### Your assignment
Could you report every line from the entries that includes the word "semantic"?

========================

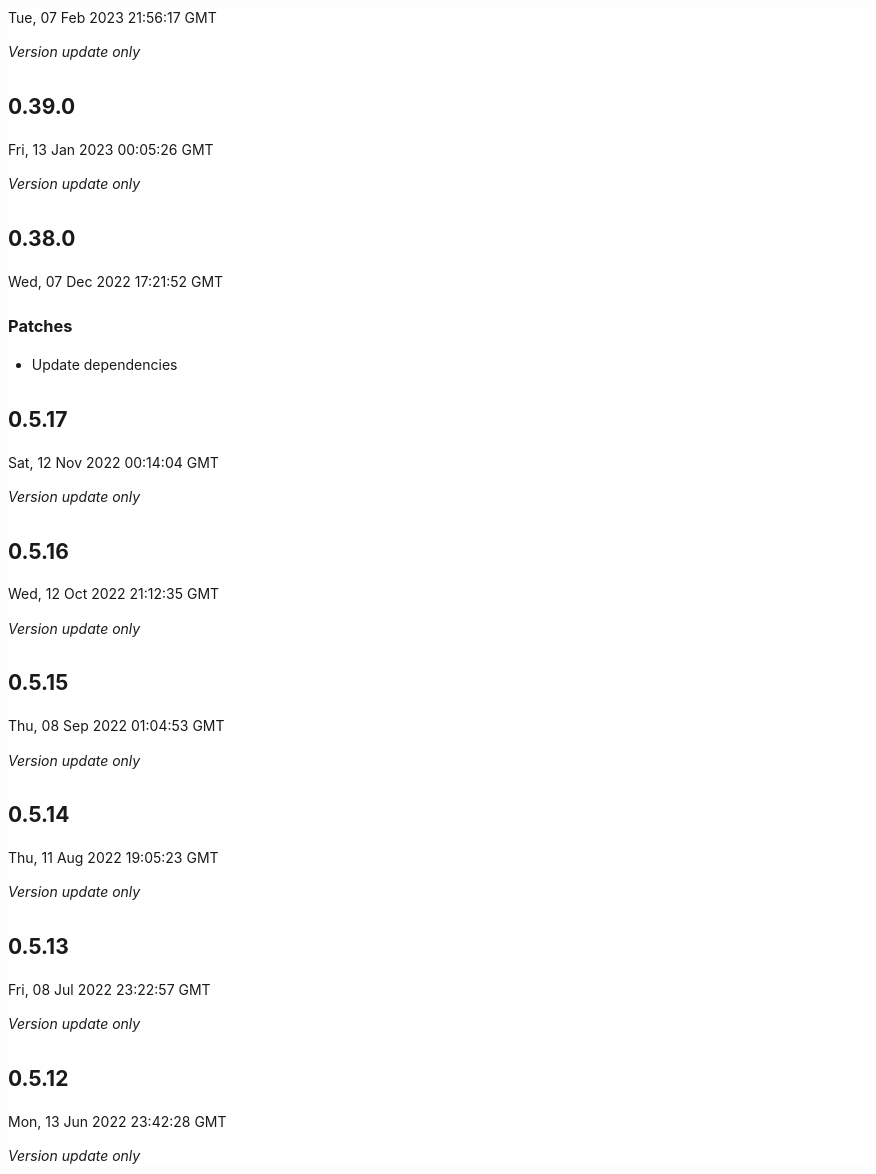 Tue, 07 Feb 2023 21:56:17 GMT

_Version update only_

## 0.39.0

Fri, 13 Jan 2023 00:05:26 GMT

_Version update only_

## 0.38.0

Wed, 07 Dec 2022 17:21:52 GMT

### Patches

- Update dependencies

## 0.5.17

Sat, 12 Nov 2022 00:14:04 GMT

_Version update only_

## 0.5.16

Wed, 12 Oct 2022 21:12:35 GMT

_Version update only_

## 0.5.15

Thu, 08 Sep 2022 01:04:53 GMT

_Version update only_

## 0.5.14

Thu, 11 Aug 2022 19:05:23 GMT

_Version update only_

## 0.5.13

Fri, 08 Jul 2022 23:22:57 GMT

_Version update only_

## 0.5.12

Mon, 13 Jun 2022 23:42:28 GMT

_Version update only_
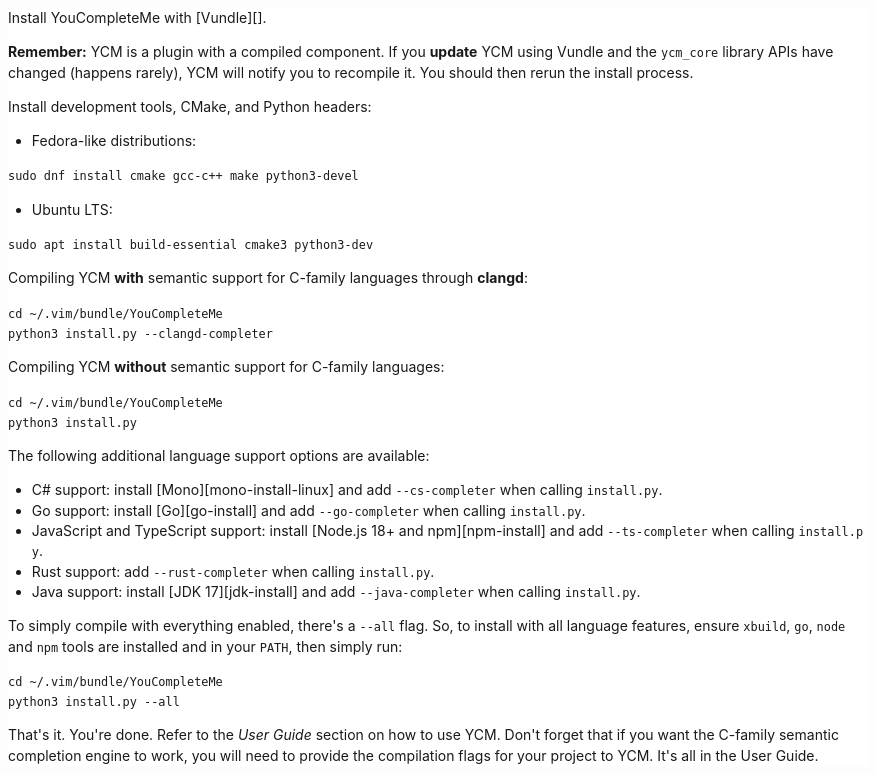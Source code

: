 Install YouCompleteMe with [Vundle][].

**Remember:** YCM is a plugin with a compiled component. If you **update** YCM
using Vundle and the `ycm_core` library APIs have changed (happens rarely), YCM
will notify you to recompile it. You should then rerun the install process.

Install development tools, CMake, and Python headers:

- Fedora-like distributions:

```
sudo dnf install cmake gcc-c++ make python3-devel
```

- Ubuntu LTS:

```
sudo apt install build-essential cmake3 python3-dev
```

Compiling YCM **with** semantic support for C-family languages through
**clangd**:

```
cd ~/.vim/bundle/YouCompleteMe
python3 install.py --clangd-completer
```

Compiling YCM **without** semantic support for C-family languages:

```
cd ~/.vim/bundle/YouCompleteMe
python3 install.py
```

The following additional language support options are available:

- C# support: install [Mono][mono-install-linux] and add `--cs-completer`
  when calling `install.py`.
- Go support: install [Go][go-install] and add `--go-completer` when calling
  `install.py`.
- JavaScript and TypeScript support: install [Node.js 18+ and npm][npm-install] and
  add `--ts-completer` when calling `install.py`.
- Rust support: add `--rust-completer` when calling `install.py`.
- Java support: install [JDK 17][jdk-install] and add
  `--java-completer` when calling `install.py`.

To simply compile with everything enabled, there's a `--all` flag. So, to
install with all language features, ensure `xbuild`, `go`, `node` and `npm`
tools are installed and in your `PATH`, then simply run:

```
cd ~/.vim/bundle/YouCompleteMe
python3 install.py --all
```

That's it. You're done. Refer to the _User Guide_ section on how to use YCM.
Don't forget that if you want the C-family semantic completion engine to work,
you will need to provide the compilation flags for your project to YCM. It's all
in the User Guide.
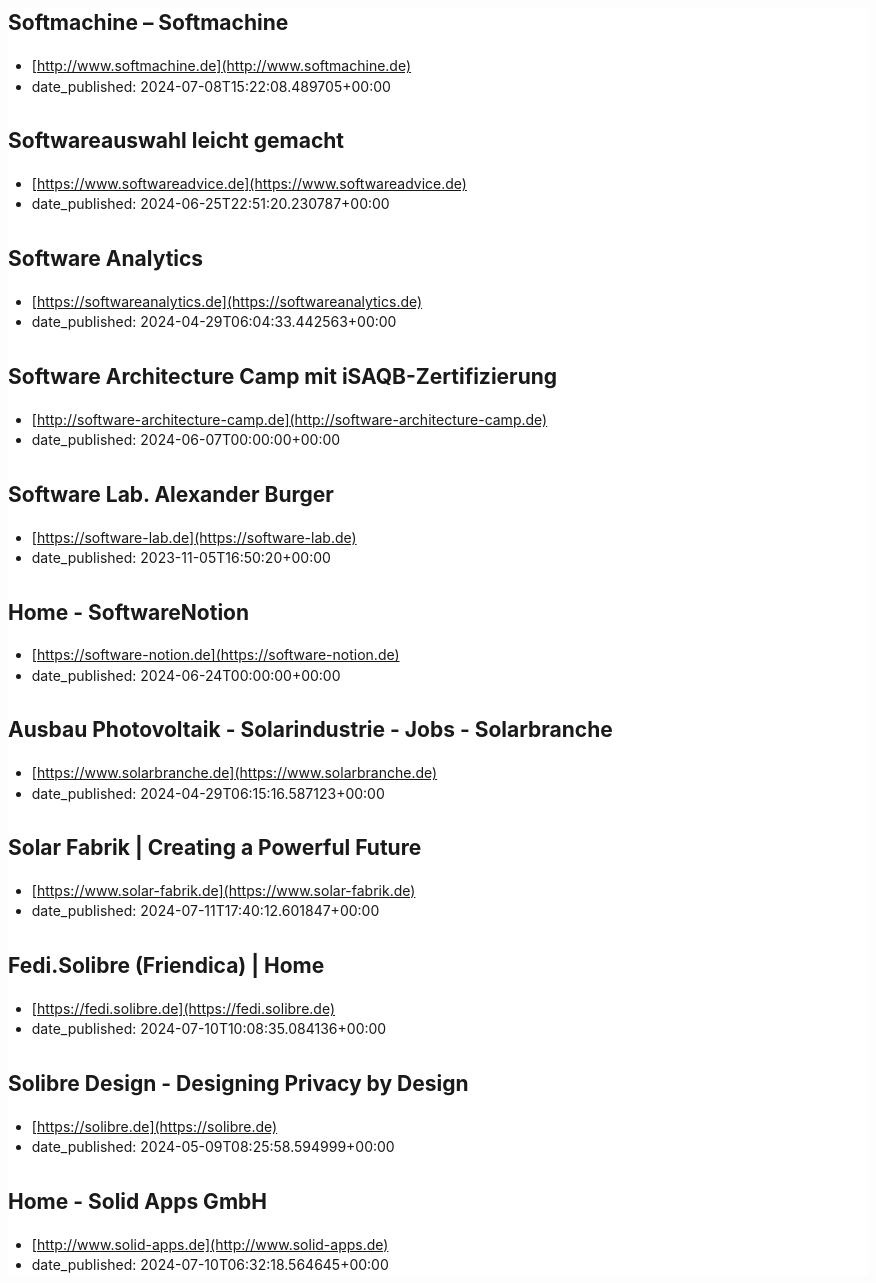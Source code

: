  ## Softmachine – Softmachine
 - [http://www.softmachine.de](http://www.softmachine.de)
 - date_published: 2024-07-08T15:22:08.489705+00:00

 ## Softwareauswahl leicht gemacht
 - [https://www.softwareadvice.de](https://www.softwareadvice.de)
 - date_published: 2024-06-25T22:51:20.230787+00:00

 ## Software Analytics
 - [https://softwareanalytics.de](https://softwareanalytics.de)
 - date_published: 2024-04-29T06:04:33.442563+00:00

 ## Software Architecture Camp mit iSAQB-Zertifizierung
 - [http://software-architecture-camp.de](http://software-architecture-camp.de)
 - date_published: 2024-06-07T00:00:00+00:00

 ## Software Lab. Alexander Burger
 - [https://software-lab.de](https://software-lab.de)
 - date_published: 2023-11-05T16:50:20+00:00

 ## Home - SoftwareNotion
 - [https://software-notion.de](https://software-notion.de)
 - date_published: 2024-06-24T00:00:00+00:00

 ## Ausbau Photovoltaik - Solarindustrie - Jobs - Solarbranche
 - [https://www.solarbranche.de](https://www.solarbranche.de)
 - date_published: 2024-04-29T06:15:16.587123+00:00

 ## Solar Fabrik | Creating a Powerful Future
 - [https://www.solar-fabrik.de](https://www.solar-fabrik.de)
 - date_published: 2024-07-11T17:40:12.601847+00:00

 ## Fedi.Solibre (Friendica) | Home
 - [https://fedi.solibre.de](https://fedi.solibre.de)
 - date_published: 2024-07-10T10:08:35.084136+00:00

 ## Solibre Design - Designing Privacy by Design
 - [https://solibre.de](https://solibre.de)
 - date_published: 2024-05-09T08:25:58.594999+00:00

 ## Home - Solid Apps GmbH
 - [http://www.solid-apps.de](http://www.solid-apps.de)
 - date_published: 2024-07-10T06:32:18.564645+00:00
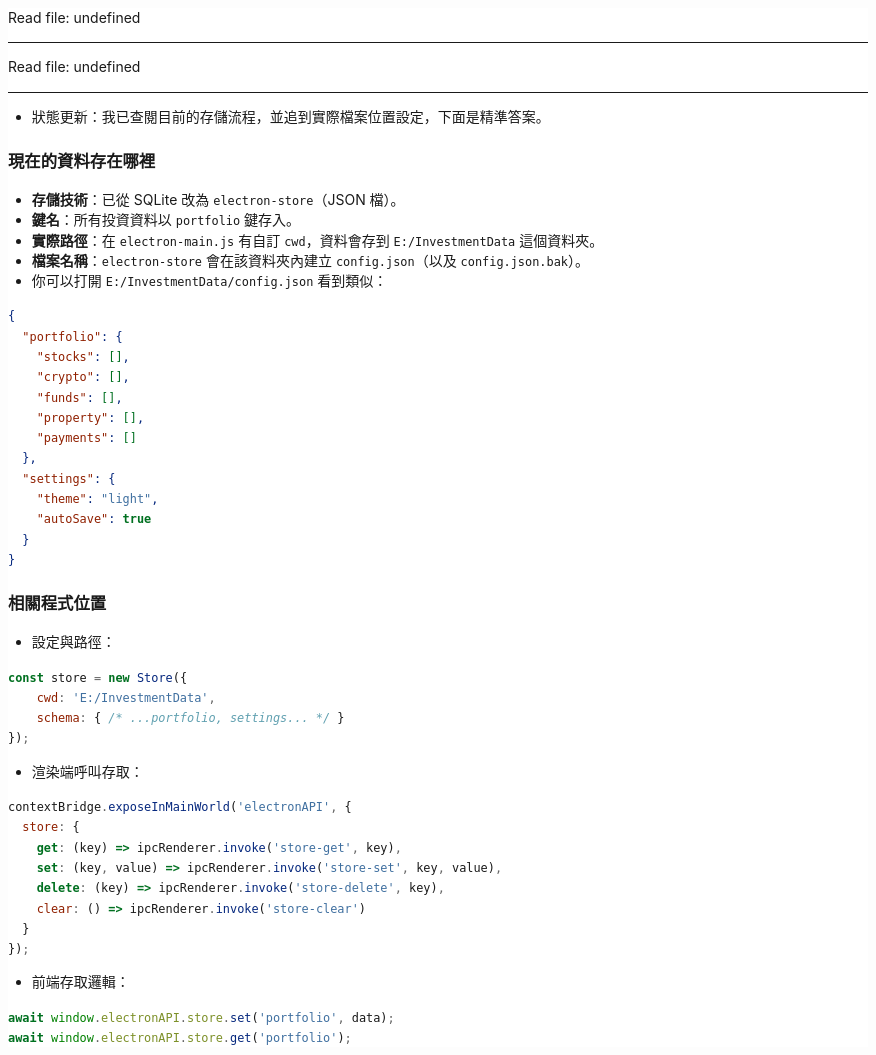 
Read file: undefined

---

Read file: undefined

---

- 狀態更新：我已查閱目前的存儲流程，並追到實際檔案位置設定，下面是精準答案。

### 現在的資料存在哪裡
- **存儲技術**：已從 SQLite 改為 `electron-store`（JSON 檔）。
- **鍵名**：所有投資資料以 `portfolio` 鍵存入。
- **實際路徑**：在 `electron-main.js` 有自訂 `cwd`，資料會存到 `E:/InvestmentData` 這個資料夾。
- **檔案名稱**：`electron-store` 會在該資料夾內建立 `config.json`（以及 `config.json.bak`）。
- 你可以打開 `E:/InvestmentData/config.json` 看到類似：
```json
{
  "portfolio": {
    "stocks": [],
    "crypto": [],
    "funds": [],
    "property": [],
    "payments": []
  },
  "settings": {
    "theme": "light",
    "autoSave": true
  }
}
```

### 相關程式位置
- 設定與路徑：
```8:30:investment-tracker/electron-main.js
const store = new Store({
    cwd: 'E:/InvestmentData',
    schema: { /* ...portfolio, settings... */ }
});
```
- 渲染端呼叫存取：
```29:51:investment-tracker/preload.js
contextBridge.exposeInMainWorld('electronAPI', {
  store: {
    get: (key) => ipcRenderer.invoke('store-get', key),
    set: (key, value) => ipcRenderer.invoke('store-set', key, value),
    delete: (key) => ipcRenderer.invoke('store-delete', key),
    clear: () => ipcRenderer.invoke('store-clear')
  }
});
```
- 前端存取邏輯：
```56:103:investment-tracker/js/data/storeManager.js
await window.electronAPI.store.set('portfolio', data);
await window.electronAPI.store.get('portfolio');
```
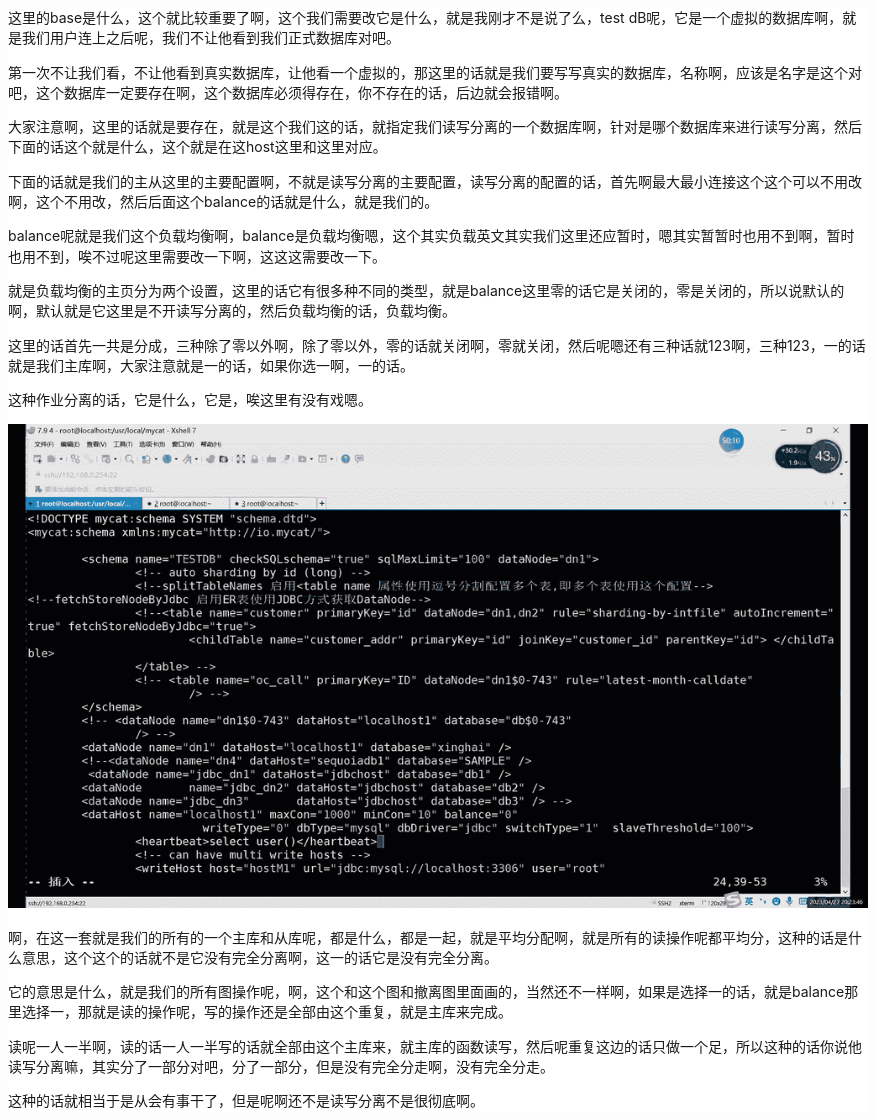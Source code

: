这里的base是什么，这个就比较重要了啊，这个我们需要改它是什么，就是我刚才不是说了么，test dB呢，它是一个虚拟的数据库啊，就是我们用户连上之后呢，我们不让他看到我们正式数据库对吧。

第一次不让我们看，不让他看到真实数据库，让他看一个虚拟的，那这里的话就是我们要写写真实的数据库，名称啊，应该是名字是这个对吧，这个数据库一定要存在啊，这个数据库必须得存在，你不存在的话，后边就会报错啊。

大家注意啊，这里的话就是要存在，就是这个我们这的话，就指定我们读写分离的一个数据库啊，针对是哪个数据库来进行读写分离，然后下面的话这个就是什么，这个就是在这host这里和这里对应。

下面的话就是我们的主从这里的主要配置啊，不就是读写分离的主要配置，读写分离的配置的话，首先啊最大最小连接这个这个可以不用改啊，这个不用改，然后后面这个balance的话就是什么，就是我们的。

balance呢就是我们这个负载均衡啊，balance是负载均衡嗯，这个其实负载英文其实我们这里还应暂时，嗯其实暂暂时也用不到啊，暂时也用不到，唉不过呢这里需要改一下啊，这这这需要改一下。

就是负载均衡的主页分为两个设置，这里的话它有很多种不同的类型，就是balance这里零的话它是关闭的，零是关闭的，所以说默认的啊，默认就是它这里是不开读写分离的，然后负载均衡的话，负载均衡。

这里的话首先一共是分成，三种除了零以外啊，除了零以外，零的话就关闭啊，零就关闭，然后呢嗯还有三种话就123啊，三种123，一的话就是我们主库啊，大家注意就是一的话，如果你选一啊，一的话。

这种作业分离的话，它是什么，它是，唉这里有没有戏嗯。

![](img/7b69d612dfa73f3748e58726c7365f38_57.png)

啊，在这一套就是我们的所有的一个主库和从库呢，都是什么，都是一起，就是平均分配啊，就是所有的读操作呢都平均分，这种的话是什么意思，这个这个的话就不是它没有完全分离啊，这一的话它是没有完全分离。

它的意思是什么，就是我们的所有图操作呢，啊，这个和这个图和撤离图里面画的，当然还不一样啊，如果是选择一的话，就是balance那里选择一，那就是读的操作呢，写的操作还是全部由这个重复，就是主库来完成。

读呢一人一半啊，读的话一人一半写的话就全部由这个主库来，就主库的函数读写，然后呢重复这边的话只做一个足，所以这种的话你说他读写分离嘛，其实分了一部分对吧，分了一部分，但是没有完全分走啊，没有完全分走。

这种的话就相当于是从会有事干了，但是呢啊还不是读写分离不是很彻底啊。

========================

### Reply
Compiling YCM **with** semantic support for C-family languages through
Compiling YCM **without** semantic support for C-family languages:
Don't forget that if you want the C-family semantic completion engine to work,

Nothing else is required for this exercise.